SPEAKER: Dr. Yingbin Liang, Ph.D, Syracuse University
Secret key distribution is a well-known challenging security problem in wireless networks such as internet of things (IoT) systems and mobile-to-mobile (M2M) networks, due to their minimum infrastructures, dynamic node associations, and lack of computational power and memory. Information theoretic approach provides a promising framework for solving the secret key generation problem in these networks. The idea is to exploit the randomness resources naturally present in wireless networks for generating secret keys. Such an approach has numerous advantages including guarantee of provable security, light computational cost, and easy implementation for mobile devices.
In this talk, I will present our recent solutions of two fundamental key generation problems under the information theoretic framework. The first problem concerns joint generation of a secret key and a private key in order to simultaneously secure groupcast and unicast communications. We designed the optimal key generation scheme, which fully resolved this ten-year open problem. The second problem concerns the minimization of the number of nodes participating into the key generation process in order to achieve the best resource efficiency. We provided the solution for systems with arbitrary number of nodes, which significantly generalizes the previous understanding of only the three-node system. As conclusion of the talk, I will identify applications and new directions of information theoretic security.

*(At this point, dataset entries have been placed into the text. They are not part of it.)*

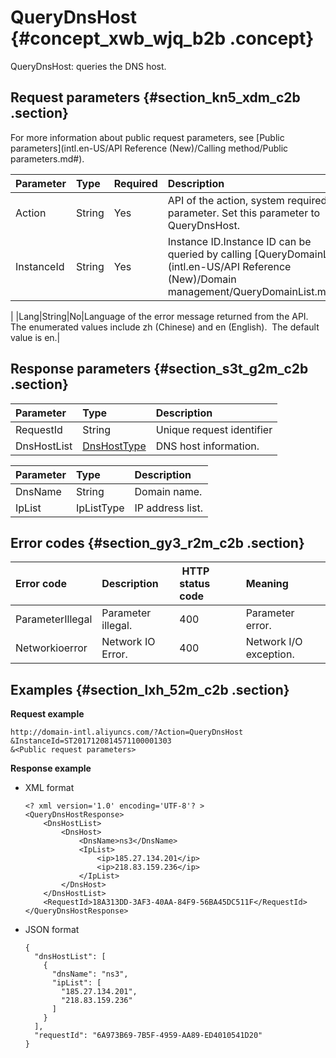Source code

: # QueryDnsHost {#concept_xwb_wjq_b2b .concept}

QueryDnsHost: queries the DNS host.

## Request parameters {#section_kn5_xdm_c2b .section}

For more information about public request parameters, see [Public parameters](intl.en-US/API Reference (New)/Calling method/Public parameters.md#).

|Parameter|Type|Required|Description|
|:--------|:---|:-------|:----------|
|Action|String|Yes|API of the action, system required parameter. Set this parameter to QueryDnsHost.|
|InstanceId|String|Yes|Instance ID.Instance ID can be queried by calling [QueryDomainList](intl.en-US/API Reference (New)/Domain management/QueryDomainList.md#).

|
|Lang|String|No|Language of the error message returned from the API. The enumerated values include zh \(Chinese\) and en \(English\).  The default value is en.|

## Response parameters {#section_s3t_g2m_c2b .section}

|Parameter|Type|Description|
|:--------|:---|:----------|
|RequestId|String|Unique request identifier|
|DnsHostList|[DnsHostType](#table_gjw_k2m_c2b)|DNS host information.|

|Parameter|Type|Description|
|:--------|:---|:----------|
|DnsName|String|Domain name.|
|IpList|IpListType|IP address list.|

## Error codes {#section_gy3_r2m_c2b .section}

|Error code|Description| HTTP status code|Meaning|
|:---------|:----------|:----------------|:------|
|ParameterIllegal|Parameter illegal.|400|Parameter error.|
|Networkioerror|Network IO Error.|400|Network I/O exception.|

## Examples {#section_lxh_52m_c2b .section}

**Request example**

```
http://domain-intl.aliyuncs.com/?Action=QueryDnsHost
&InstanceId=ST2017120814571100001303
&<Public request parameters>
```

**Response example**

-   XML format

    ```
    <? xml version='1.0' encoding='UTF-8'? >
    <QueryDnsHostResponse>
        <DnsHostList>
            <DnsHost>
                <DnsName>ns3</DnsName>
                <IpList>
                    <ip>185.27.134.201</ip>
                    <ip>218.83.159.236</ip>
                </IpList>
            </DnsHost>
        </DnsHostList>
        <RequestId>18A313DD-3AF3-40AA-84F9-56BA45DC511F</RequestId>
    </QueryDnsHostResponse>
    ```

-   JSON format

    ```
    {
      "dnsHostList": [
        {
          "dnsName": "ns3",
          "ipList": [
            "185.27.134.201",
            "218.83.159.236"
          ]
        }
      ],
      "requestId": "6A973B69-7B5F-4959-AA89-ED4010541D20"
    }
    ```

Dr.Yingbin Liang received her Ph.D. degree in Electrical Engineering from the University of Illinois at Urbana-Champaign in 2005. In 2005-2007, she was working as a postdoctoral research associate at Princeton University. In 2008-2009, she was an assistant professor at the University of Hawaii. Since December 2009, she has been on the faculty at Syracuse University, where she is an associate professor. Dr. Liang's research interests include information theory, wireless communication and networks, machine learning, statistical signal processing, and optimization.